IN FEBRUARY, CONSTRUCTION BEGAN on the most ambitious residential project in St. Louis’s Central West End in nearly a century. The One Hundred building is a 36-story tower that will transform the skyline on the eastern side of Forest Park. It is the first building on Kingshighway Boulevard that will surpass its neighbor to the north, the Park Plaza, in terms of height. And just as the Park Plaza’s construction symbolized the optimism of the 20th century’s Roaring Twenties, One Hundred is emblematic of a decade that may come to be remembered as the 21st century’s Roaring Teens.

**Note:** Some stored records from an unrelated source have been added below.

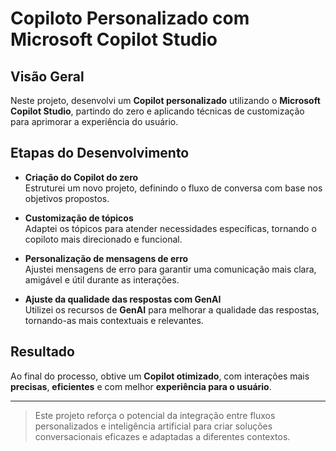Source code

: # Copiloto Personalizado com Microsoft Copilot Studio

## Visão Geral

Neste projeto, desenvolvi um **Copilot personalizado** utilizando o **Microsoft Copilot Studio**, partindo do zero e aplicando técnicas de customização para aprimorar a experiência do usuário.

## Etapas do Desenvolvimento

- **Criação do Copilot do zero**  
  Estruturei um novo projeto, definindo o fluxo de conversa com base nos objetivos propostos.

- **Customização de tópicos**  
  Adaptei os tópicos para atender necessidades específicas, tornando o copiloto mais direcionado e funcional.

- **Personalização de mensagens de erro**  
  Ajustei mensagens de erro para garantir uma comunicação mais clara, amigável e útil durante as interações.

- **Ajuste da qualidade das respostas com GenAI**  
  Utilizei os recursos de **GenAI** para melhorar a qualidade das respostas, tornando-as mais contextuais e relevantes.

## Resultado

Ao final do processo, obtive um **Copilot otimizado**, com interações mais **precisas**, **eficientes** e com melhor **experiência para o usuário**.

---

> Este projeto reforça o potencial da integração entre fluxos personalizados e inteligência artificial para criar soluções conversacionais eficazes e adaptadas a diferentes contextos.
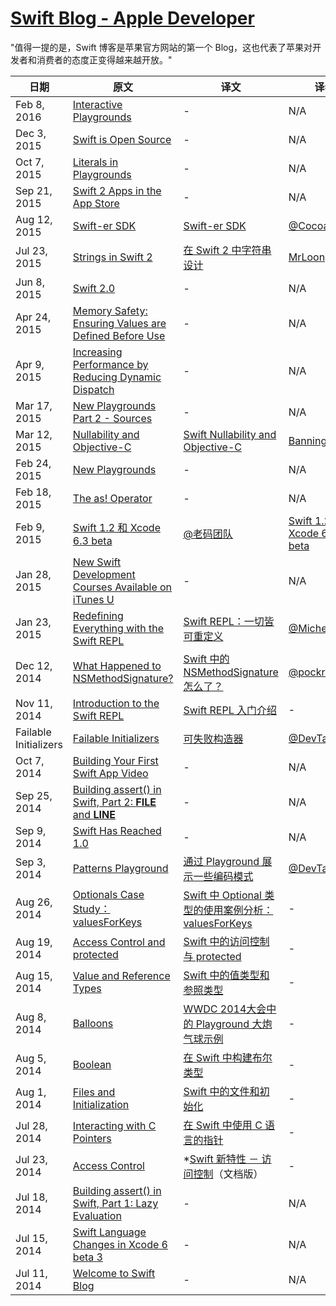 [Swift Blog - Apple Developer](https://developer.apple.com/swift/blog/)
===
"值得一提的是，Swift 博客是苹果官方网站的第一个 Blog，这也代表了苹果对开发者和消费者的态度正变得越来越开放。"


日期| 原文 | 译文 | 译者 
------------ | ------------ | ------------- | -------------
Feb 8, 2016|[Interactive Playgrounds](https://developer.apple.com/swift/blog/?id=35)|-|N/A
Dec 3, 2015|[Swift is Open Source](https://developer.apple.com/swift/blog/?id=34)|-|N/A
Oct 7, 2015|[Literals in Playgrounds](https://developer.apple.com/swift/blog/?id=33)|-|N/A
Sep 21, 2015|[Swift 2 Apps in the App Store](https://developer.apple.com/swift/blog/?id=32)|-|N/A
Aug 12, 2015|[Swift-er SDK](https://developer.apple.com/swift/blog/?id=31)|[Swift-er SDK](http://www.cocoachina.com/swift/20150820/13120.html)|[@CocoaChina](http://weibo.com/cocoachina)
Jul 23, 2015|[Strings in Swift 2](https://developer.apple.com/swift/blog/?id=30)|[在 Swift 2 中字符串设计](http://www.devtf.cn/?p=989)|[MrLoong](http://weibo.com/p/1005055848341536)
Jun 8, 2015|[Swift 2.0](https://developer.apple.com/swift/blog/?id=29)|-|N/A
Apr 24, 2015|[Memory Safety: Ensuring Values are Defined Before Use](https://developer.apple.com/swift/blog/?id=28)|-|N/A
Apr 9, 2015|[Increasing Performance by Reducing Dynamic Dispatch](https://developer.apple.com/swift/blog/?id=27)|-|N/A
Mar 17, 2015|[New Playgrounds Part 2 - Sources](https://developer.apple.com/swift/blog/?id=26)|-|N/A
Mar 12, 2015|[Nullability and Objective-C](https://developer.apple.com/swift/blog/?id=25)|[Swift Nullability and Objective-C](http://blog.csdn.net/zhangao0086/article/details/44409913)|[Bannings](https://github.com/zhangao0086)
Feb 24, 2015|[New Playgrounds](https://developer.apple.com/swift/blog/?id=24)|-|N/A
Feb 18, 2015|[The as! Operator](https://developer.apple.com/swift/blog/?id=23)|-|N/A
Feb 9, 2015|[Swift 1.2 和 Xcode 6.3 beta](http://www.csdn.net/article/2015-03-06/2824131-xcode-6-3-beta-2)|[@老码团队](http://weibo.com/oldcoder)|[Swift 1.2 and Xcode 6.3 beta](https://developer.apple.com/swift/blog/?id=22)
Jan 28, 2015|[New Swift Development Courses Available on iTunes U](https://developer.apple.com/swift/blog/?id=21)|-|N/A
Jan 23, 2015|[Redefining Everything with the Swift REPL](https://developer.apple.com/swift/blog/?id=20)|[Swift REPL：一切皆可重定义](http://www.cocoachina.com/ios/20150212/11147.html)|[@MichealGeng](http://weibo.com/MichealGeng)
Dec 12, 2014|[ What Happened to NSMethodSignature?](https://developer.apple.com/swift/blog/?id=19)|[Swift 中的 NSMethodSignature 怎么了？](http://idlelife.org/archives/910)|[@pockry](http://weibo.com/pockry)
Nov 11, 2014|[Introduction to the Swift REPL](https://developer.apple.com/swift/blog/?id=18)|[Swift REPL 入门介绍](http://idlelife.org/archives/842)| - 
Failable Initializers|[Failable Initializers](https://developer.apple.com/swift/blog/?id=17)|[可失败构造器](http://www.devtalking.com/articles/failable-initializers/)|[@DevTalking](http://weibo.com/jacefu) 
Oct 7, 2014|[Building Your First Swift App Video](https://developer.apple.com/swift/blog/?id=16) |-|N/A
Sep 25, 2014|[Building assert() in Swift, Part 2: __FILE__ and __LINE__](https://developer.apple.com/swift/blog/?id=15)|-|N/A
Sep 9, 2014|[Swift Has Reached 1.0](https://developer.apple.com/swift/blog/?id=14)|-|N/A
Sep 3, 2014 | [Patterns Playground](https://developer.apple.com/swift/blog/?id=13)|[通过 Playground 展示一些编码模式](http://www.devtalking.com/articles/patterns-playground/)|[@DevTalking](http://weibo.com/jacefu)
Aug 26, 2014| [Optionals Case Study：valuesForKeys](https://developer.apple.com/library/prerelease/ios/documentation/General/Conceptual/ExtensibilityPG/ExtensionScenarios.html#//apple_ref/doc/uid/TP40014214-CH21-SW1)|[Swift 中 Optional 类型的使用案例分析：valuesForKeys](http://www.devtalking.com/articles/optionals-case-study/) | - 
Aug 19, 2014| [Access Control and protected](https://developer.apple.com/swift/blog/?id=11)|[Swift 中的访问控制与 protected](http://www.devtalking.com/articles/access-control-and-protected/) | - 
Aug 15, 2014| [Value and Reference Types](https://developer.apple.com/swift/blog/?id=10)|[Swift 中的值类型和参照类型](http://www.devtalking.com/articles/swift-value-and-reference-types/) | - 
Aug 8, 2014| [Balloons](https://developer.apple.com/swift/blog/?id=9)|[WWDC 2014大会中的 Playground 大炮气球示例](http://www.devtalking.com/articles/swift-balloon/) | - 
Aug 5, 2014| [Boolean](https://developer.apple.com/swift/blog/?id=8)|[在 Swift 中构建布尔类型](http://www.devtalking.com/articles/swift-boolean/) | - 
Aug 1, 2014| [Files and Initialization](https://developer.apple.com/swift/blog/?id=7)| [Swift 中的文件和初始化](http://www.devtalking.com/articles/files-and-initialization/)| - 
Jul 28, 2014| [Interacting with C Pointers](https://developer.apple.com/swift/blog/?id=6)|[在 Swift 中使用 C 语言的指针](http://www.devtalking.com/articles/swift-c-pointer/) | - 
Jul 23, 2014| [Access Control](https://developer.apple.com/swift/blog/?id=5)|*[Swift 新特性 － 访问控制](http://www.devtalking.com/articles/swift-access-control/)（文档版）| - 
Jul 18, 2014|[Building assert() in Swift, Part 1: Lazy Evaluation](https://developer.apple.com/swift/blog/?id=4)|-|N/A
Jul 15, 2014|[Swift Language Changes in Xcode 6 beta 3](https://developer.apple.com/swift/blog/?id=3)|-|N/A
Jul 11, 2014|[Welcome to Swift Blog](https://developer.apple.com/swift/blog/?id=1)|-|N/A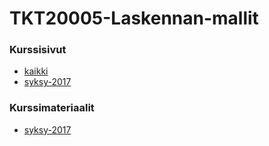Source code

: # TKT20005-Laskennan-mallit

### Kurssisivut
* [kaikki](https://courses.helsinki.fi/fi/tkt20005/)
* [syksy-2017](https://courses.helsinki.fi/fi/tkt20005/119284874)

### Kurssimateriaalit
* [syksy-2017]()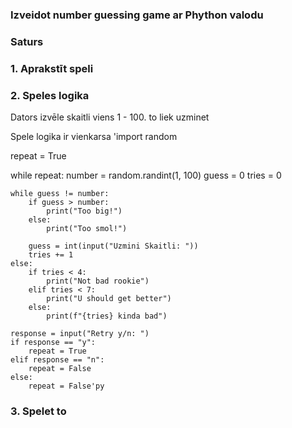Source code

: ### Izveidot number guessing game ar Phython valodu

### Saturs

### 1. Aprakstīt speli

### 2. Speles logika

Dators izvēle skaitli viens 1 - 100. to liek uzminet

Spele logika ir vienkarsa 
'import random

repeat = True

while repeat:
    number = random.randint(1, 100)
    guess = 0
    tries = 0

    while guess != number:
        if guess > number:
            print("Too big!")
        else:
            print("Too smol!")
        
        guess = int(input("Uzmini Skaitli: "))
        tries += 1
    else:
        if tries < 4:
            print("Not bad rookie")
        elif tries < 7:
            print("U should get better")
        else:
            print(f"{tries} kinda bad")
    
    response = input("Retry y/n: ")
    if response == "y":
        repeat = True
    elif response == "n":
        repeat = False
    else:
        repeat = False'py

### 3. Spelet to
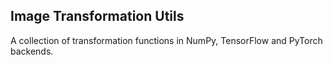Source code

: ## Image Transformation Utils

A collection of transformation functions in NumPy, TensorFlow and PyTorch backends.
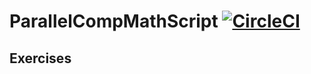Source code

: # ParallelCompMathScript [![CircleCI](https://circleci.com/gh/diehlpkteaching/ParallelComputationMathScript.svg?style=shield)](https://circleci.com/gh/diehlpkteaching/ParallelComputationMathScript)

## Exercises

One Hundred tells us a number of things about St. Louis and the Central West End, current conditions in the real estate market, and perhaps the direction of the entire U.S. economy. Here are six of them.

Courtesy of Mac Properties

First, and most obvious, developer Mac Properties is marketing One Hundred’s 316 units as luxury apartments rather than condominiums. This illustrates how the real estate market has changed from 15 years ago, when new construction like the nearby Park East tower (26 stories containing 89 units) was sold as condos during a nationwide mortgage boom fueled by aggressive lending and a securitization machine greased by Wall Street and government-sponsored enterprises Fannie Mae and Freddie Mac.

So far during the Teens, multifamily building in St. Louis and elsewhere has been dominated by units for rent rather than for sale. Tighter regulations have kept lending standards relatively rigorous, subduing growth in the mortgage industry. Around the time work began on One Hundred, the Federal Reserve Bank of New York reported that mortgage balances for the U.S. a whole at the end of 2017 were still below their 2008 peak, even as overall household debt was setting fresh records. (If One Hundred ever “goes condo” at some point, it will be evidence that the mortgage-lending spigot has been turned back on.)

The second message One Hundred sends is that Washington University Medical Campus (which includes Wash U’s medical school and affiliated institutions such as Barnes-Jewish Hospital) continues to consolidate its position as the most reliable job creator in St. Louis. BJC Health Systems and Wash U have been the city’s two biggest employers for at least a decade, according to the city’s 2017 financial report. Proximity to the medical campus, with 23,000 employees and its own compact skyline of shiny new buildings along Kingshighway, counts for a lot.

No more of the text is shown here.